Non abbiamo notizie relative a Lipari per tutta l’età imperiale romane (I-IV secolo d.C.): Sappiamo solo che l’imperatore Caracalla, dopo avere fatto uccidere il suocero Plauziano, vi relegò la moglie Plautilla e il cognato Plauzio che morirono in esilio. In età cristiana (forse dal IV secolo) Lipari fu sede vescovile e almeno fin dal VI secolo erano venerate nella sua cattedrale le reliquie dell’apostolo San Bartolemeo che, secondo le tradizioni tramandateci da scrittori bizantini, vi sarebbero giunte miracolosamente dall’Armenia.
Nei secoli dell’alto Medioevo Lipari fu quindi meta di pellegrinaggi, che qui convenivano da paesi vicini e lontani. Intorno alle isole Eolie, in particolare a Lipari e a Vulcano, fiorisce, nell’alto Medioevo, una ricca e variopinta messe di tradizioni. Il cratere di Vulcano veniva considerato allora come la bocca dell’Inferno, in cui bruciavano le anime dei reprobi. E nota la leggenda raccontata da San Gregorio Magno dell’eremita che il giorno stesso della morte di Teodorico avrebbe visto l’anima del re goto gettata nel cratere da papa Giovanni e dal patrizio Simmaco, che egli aveva fatto uccidere.

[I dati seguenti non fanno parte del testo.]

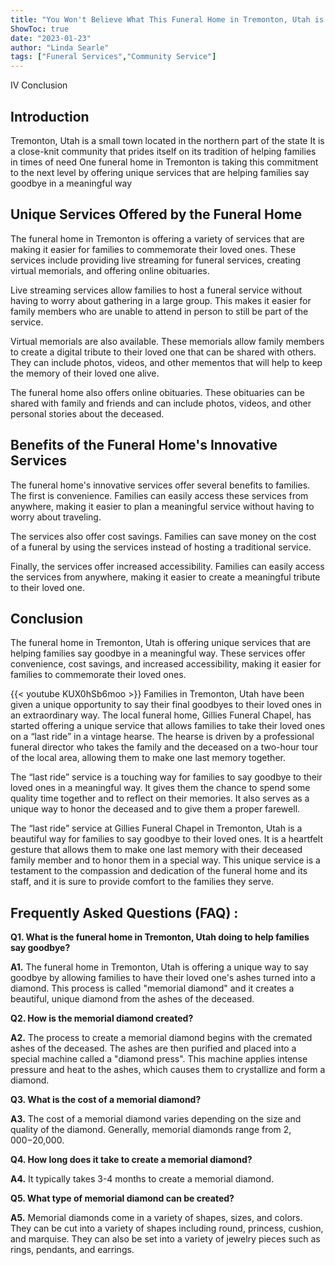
 ```yaml
---
title: "You Won't Believe What This Funeral Home in Tremonton, Utah is Doing to Help Families Say Goodbye"
ShowToc: true 
date: "2023-01-23"
author: "Linda Searle" 
tags: ["Funeral Services","Community Service"]
---
```

IV Conclusion

## Introduction

Tremonton, Utah is a small town located in the northern part of the state It is a close-knit community that prides itself on its tradition of helping families in times of need One funeral home in Tremonton is taking this commitment to the next level by offering unique services that are helping families say goodbye in a meaningful way 

## Unique Services Offered by the Funeral Home

The funeral home in Tremonton is offering a variety of services that are making it easier for families to commemorate their loved ones. These services include providing live streaming for funeral services, creating virtual memorials, and offering online obituaries. 

Live streaming services allow families to host a funeral service without having to worry about gathering in a large group. This makes it easier for family members who are unable to attend in person to still be part of the service. 

Virtual memorials are also available. These memorials allow family members to create a digital tribute to their loved one that can be shared with others. They can include photos, videos, and other mementos that will help to keep the memory of their loved one alive. 

The funeral home also offers online obituaries. These obituaries can be shared with family and friends and can include photos, videos, and other personal stories about the deceased. 

## Benefits of the Funeral Home's Innovative Services

The funeral home's innovative services offer several benefits to families. The first is convenience. Families can easily access these services from anywhere, making it easier to plan a meaningful service without having to worry about traveling. 

The services also offer cost savings. Families can save money on the cost of a funeral by using the services instead of hosting a traditional service. 

Finally, the services offer increased accessibility. Families can easily access the services from anywhere, making it easier to create a meaningful tribute to their loved one. 

## Conclusion

The funeral home in Tremonton, Utah is offering unique services that are helping families say goodbye in a meaningful way. These services offer convenience, cost savings, and increased accessibility, making it easier for families to commemorate their loved ones.

{{< youtube KUX0hSb6moo >}} 
Families in Tremonton, Utah have been given a unique opportunity to say their final goodbyes to their loved ones in an extraordinary way. The local funeral home, Gillies Funeral Chapel, has started offering a unique service that allows families to take their loved ones on a “last ride” in a vintage hearse. The hearse is driven by a professional funeral director who takes the family and the deceased on a two-hour tour of the local area, allowing them to make one last memory together.

The “last ride” service is a touching way for families to say goodbye to their loved ones in a meaningful way. It gives them the chance to spend some quality time together and to reflect on their memories. It also serves as a unique way to honor the deceased and to give them a proper farewell.

The “last ride” service at Gillies Funeral Chapel in Tremonton, Utah is a beautiful way for families to say goodbye to their loved ones. It is a heartfelt gesture that allows them to make one last memory with their deceased family member and to honor them in a special way. This unique service is a testament to the compassion and dedication of the funeral home and its staff, and it is sure to provide comfort to the families they serve.

## Frequently Asked Questions (FAQ) :
**Q1. What is the funeral home in Tremonton, Utah doing to help families say goodbye?**

**A1.** The funeral home in Tremonton, Utah is offering a unique way to say goodbye by allowing families to have their loved one's ashes turned into a diamond. This process is called "memorial diamond" and it creates a beautiful, unique diamond from the ashes of the deceased.

**Q2. How is the memorial diamond created?**

**A2.** The process to create a memorial diamond begins with the cremated ashes of the deceased. The ashes are then purified and placed into a special machine called a "diamond press". This machine applies intense pressure and heat to the ashes, which causes them to crystallize and form a diamond.

**Q3. What is the cost of a memorial diamond?**

**A3.** The cost of a memorial diamond varies depending on the size and quality of the diamond. Generally, memorial diamonds range from $2,000-$20,000.

**Q4. How long does it take to create a memorial diamond?**

**A4.** It typically takes 3-4 months to create a memorial diamond.

**Q5. What type of memorial diamond can be created?**

**A5.** Memorial diamonds come in a variety of shapes, sizes, and colors. They can be cut into a variety of shapes including round, princess, cushion, and marquise. They can also be set into a variety of jewelry pieces such as rings, pendants, and earrings.



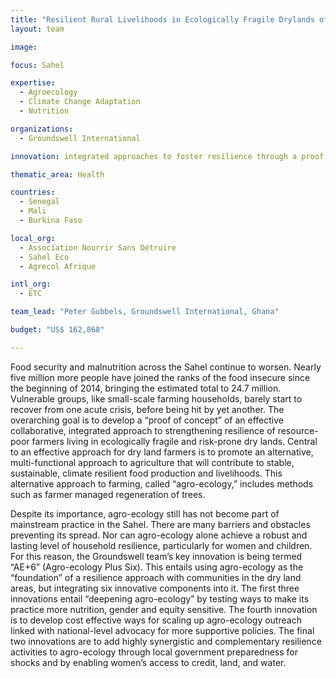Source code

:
 ```yaml
---
title: "Resilient Rural Livelihoods in Ecologically Fragile Drylands of the Sahel"
layout: team

image: 

focus: Sahel

expertise:
  - Agroecology
  - Climate Change Adaptation
  - Nutrition 

organizations:
  - Groundswell International

innovation: integrated approaches to foster resilience through a proof of concept

thematic_area: Health

countries: 
  - Senegal
  - Mali
  - Burkina Faso

local_org:
  - Association Nourrir Sans Détruire
  - Sahel Eco
  - Agrecol Afrique

intl_org:
  - ETC

team_lead: "Peter Gubbels, Groundswell International, Ghana"

budget: "US$ 162,868"

---
```


Food security and malnutrition across the Sahel continue to worsen. Nearly five million more people have joined the ranks of the food insecure since the beginning of 2014, bringing the estimated total to 24.7 million.  Vulnerable groups, like small-scale farming households, barely start to recover from one acute crisis, before being hit by yet another. The overarching goal is to develop a “proof of concept” of an effective collaborative, integrated approach to strengthening resilience of resource-poor farmers living in ecologically fragile and risk-prone dry lands. Central to an effective approach for dry land farmers is to promote an alternative, multi-functional approach to agriculture that will contribute to stable, sustainable, climate resilient food production and livelihoods. This alternative approach to farming, called “agro-ecology,” includes methods such as farmer managed regeneration of trees. 

Despite its importance, agro-ecology still has not become part of mainstream practice in the Sahel. There are many barriers and obstacles preventing its spread. Nor can agro-ecology alone achieve a robust and lasting level of household resilience, particularly for women and children. For this reason, the Groundswell team’s key innovation is being termed “AE+6” (Agro-ecology Plus Six). This entails using agro-ecology as the “foundation” of a resilience approach with communities in the dry land areas, but integrating six innovative components into it. The first three innovations entail “deepening agro-ecology” by testing ways to make its practice more nutrition, gender and equity sensitive.  The fourth innovation is to develop cost effective ways for scaling up agro-ecology outreach linked with national-level advocacy for more supportive policies. The final two innovations are to add highly synergistic and complementary resilience activities to agro-ecology through local government preparedness for shocks and by enabling women’s access to credit, land, and water.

Altre leggende fiorirono intorno al santo vescovo Agatone e all’eremita San Calogero che liberava l’isola dai diavoli e faceva sgorgare le acqua salutari, che portano il suo nome. Nell’alto Medioevo si ebbe un improvviso risveglio (dopo molti decenni di quiescenza) dell’attività vulcanica nell’isola di Lipari. Si aprirono allora il nuovo cratere del monte Pelato, che eruttò immense masse di pomici, e quello, più vicino alla città, della Pirrera, che eruttò una colata di ossidiana.

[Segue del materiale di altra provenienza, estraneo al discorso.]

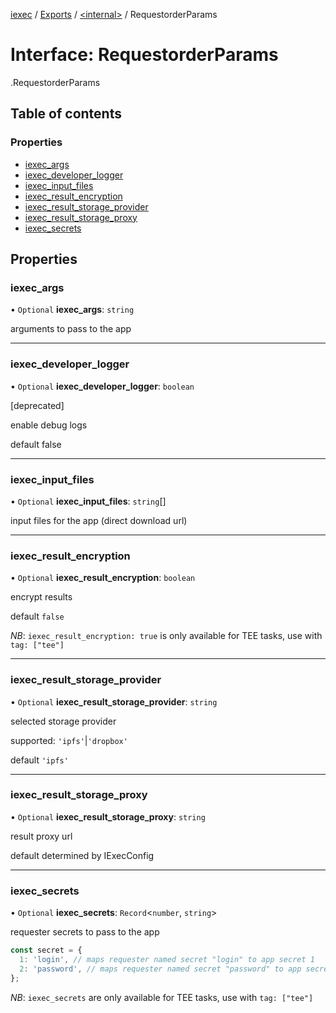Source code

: [iexec](../README.md) / [Exports](../modules.md) / [<internal\>](../modules/internal_.md) / RequestorderParams

# Interface: RequestorderParams

[<internal>](../modules/internal_.md).RequestorderParams

## Table of contents

### Properties

- [iexec_args](internal_.RequestorderParams.md#iexec_args)
- [iexec_developer_logger](internal_.RequestorderParams.md#iexec_developer_logger)
- [iexec_input_files](internal_.RequestorderParams.md#iexec_input_files)
- [iexec_result_encryption](internal_.RequestorderParams.md#iexec_result_encryption)
- [iexec_result_storage_provider](internal_.RequestorderParams.md#iexec_result_storage_provider)
- [iexec_result_storage_proxy](internal_.RequestorderParams.md#iexec_result_storage_proxy)
- [iexec_secrets](internal_.RequestorderParams.md#iexec_secrets)

## Properties

### iexec_args

• `Optional` **iexec_args**: `string`

arguments to pass to the app

---

### iexec_developer_logger

• `Optional` **iexec_developer_logger**: `boolean`

[deprecated]

enable debug logs

default false

---

### iexec_input_files

• `Optional` **iexec_input_files**: `string`[]

input files for the app (direct download url)

---

### iexec_result_encryption

• `Optional` **iexec_result_encryption**: `boolean`

encrypt results

default `false`

_NB_: `iexec_result_encryption: true` is only available for TEE tasks, use with `tag: ["tee"]`

---

### iexec_result_storage_provider

• `Optional` **iexec_result_storage_provider**: `string`

selected storage provider

supported: `'ipfs'`|`'dropbox'`

default `'ipfs'`

---

### iexec_result_storage_proxy

• `Optional` **iexec_result_storage_proxy**: `string`

result proxy url

default determined by IExecConfig

---

### iexec_secrets

• `Optional` **iexec_secrets**: `Record`<`number`, `string`\>

requester secrets to pass to the app

```js
const secret = {
  1: 'login', // maps requester named secret "login" to app secret 1
  2: 'password', // maps requester named secret "password" to app secret 2
};
```

_NB_: `iexec_secrets` are only available for TEE tasks, use with `tag: ["tee"]`
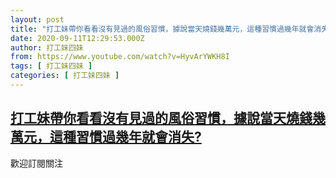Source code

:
 ```yaml
---
layout: post
title: "打工妹帶你看看沒有見過的風俗習慣，據說當天燒錢幾萬元，這種習慣過幾年就會消失?"
date: 2020-09-11T12:29:53.000Z
author: 打工妹四妹
from: https://www.youtube.com/watch?v=HyvArYWKH8I
tags: [ 打工妹四妹 ]
categories: [ 打工妹四妹 ]
---
```

<!--1599827393000-->
[打工妹帶你看看沒有見過的風俗習慣，據說當天燒錢幾萬元，這種習慣過幾年就會消失?](https://www.youtube.com/watch?v=HyvArYWKH8I)
------

<div>
歡迎訂閱關注
</div>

Nell’839, Lipari fu aggredita e distrutta da un’incursione di musulmani, che massacrarono e deportarono in schiavitù la popolazione e profanarono le reliquie di San Bartolomeo. Queste, piamente raccolte da alcuni vecchi monaci scampati all’eccidio, furono l’anno seguente trasportate a Salerno e di lì a Benevento. Lipari rimase per alcuni secoli quasi totalmente deserta, fino alla riconquista della Sicilia da parte dei Normanni, che nel 1083 installarono a Lipari l’abate Ambrogio con un nucleo di monaci benedettini. Intorno al monastero, di cui restano vestigia a fianco della cattedrale, tornò a formarsi un nucleo urbano.
Nel 1131 fu ricostituita la sede vescovile di Lipari unita a quella di Patti. Roberto I re di Napoli, nel 1340, si impadronì di Lipari. Nel 1540 la città fu saccheggiata dal feroce corsaro Ariadeno Barbarossa, che portò via gli infelici abitanti, come schiavi. Lipari venne successivamente riedificata e ripopolata da Carlo V e da allora seguì le sorti della Sicilia e del reame di Napoli.